Au-dessous de ces classes privilégiées se trouvait la nation, répartie eu quatre classes : la plus considérée était celle des paysans, puis venaient les artisans, puis en dernier lieu les marchands. Au-dessous de ces quatre classes, et pour ainsi dire en dehors de la nation, on rencontrait les étas, sorte de parias parmi lesquels étaient rangés tous les hommes dont la profession entraînait, d’après les idées reçues dans le pays, une sorte de souillure perpétuelle : tels étaient les corroyeurs, les fossoyeurs, etc.

Les Cent lois déclarent que le peuple est la base de l’empire, et elles indiquent les devoirs qu’ont envers lui les chefs de l’État, les grands et les fonctionnaires ; mais elles s’abstiennent de définir les droits du peuple envers le gouvernement et les grands.

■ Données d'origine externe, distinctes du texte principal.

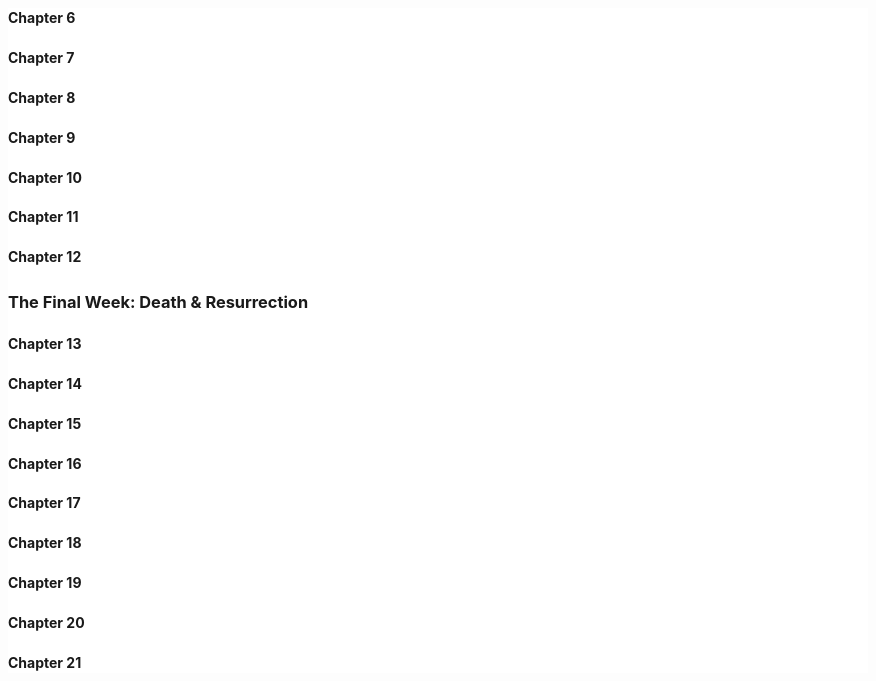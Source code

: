 #### Chapter 6

#### Chapter 7

#### Chapter 8

#### Chapter 9

#### Chapter 10

#### Chapter 11

#### Chapter 12

### The Final Week: Death & Resurrection

#### Chapter 13

#### Chapter 14

#### Chapter 15

#### Chapter 16

#### Chapter 17

#### Chapter 18

#### Chapter 19

#### Chapter 20

#### Chapter 21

Ces lois, qui parlent de lui en si beaux termes, font en réalité peser sur son cou un joug bien lourd. Il suffit pour le prouver de citer cet incroyable article 45 des Cent lois, article cité par M. Bousquet :

« Les samouraïs sont les maîtres des quatre classes. Agriculteurs, artisans et marchands ne devront pas se conduire d’une façon grossière. Par cette expression on doit entendre une façon autre que celle à laquelle on s’attend de la part de quelqu’un. Un samouraï ne doit pas hésiter à trancher la tête à un manant qui s’est conduit envers lui d’une façon autre que celle qu’il attendait. »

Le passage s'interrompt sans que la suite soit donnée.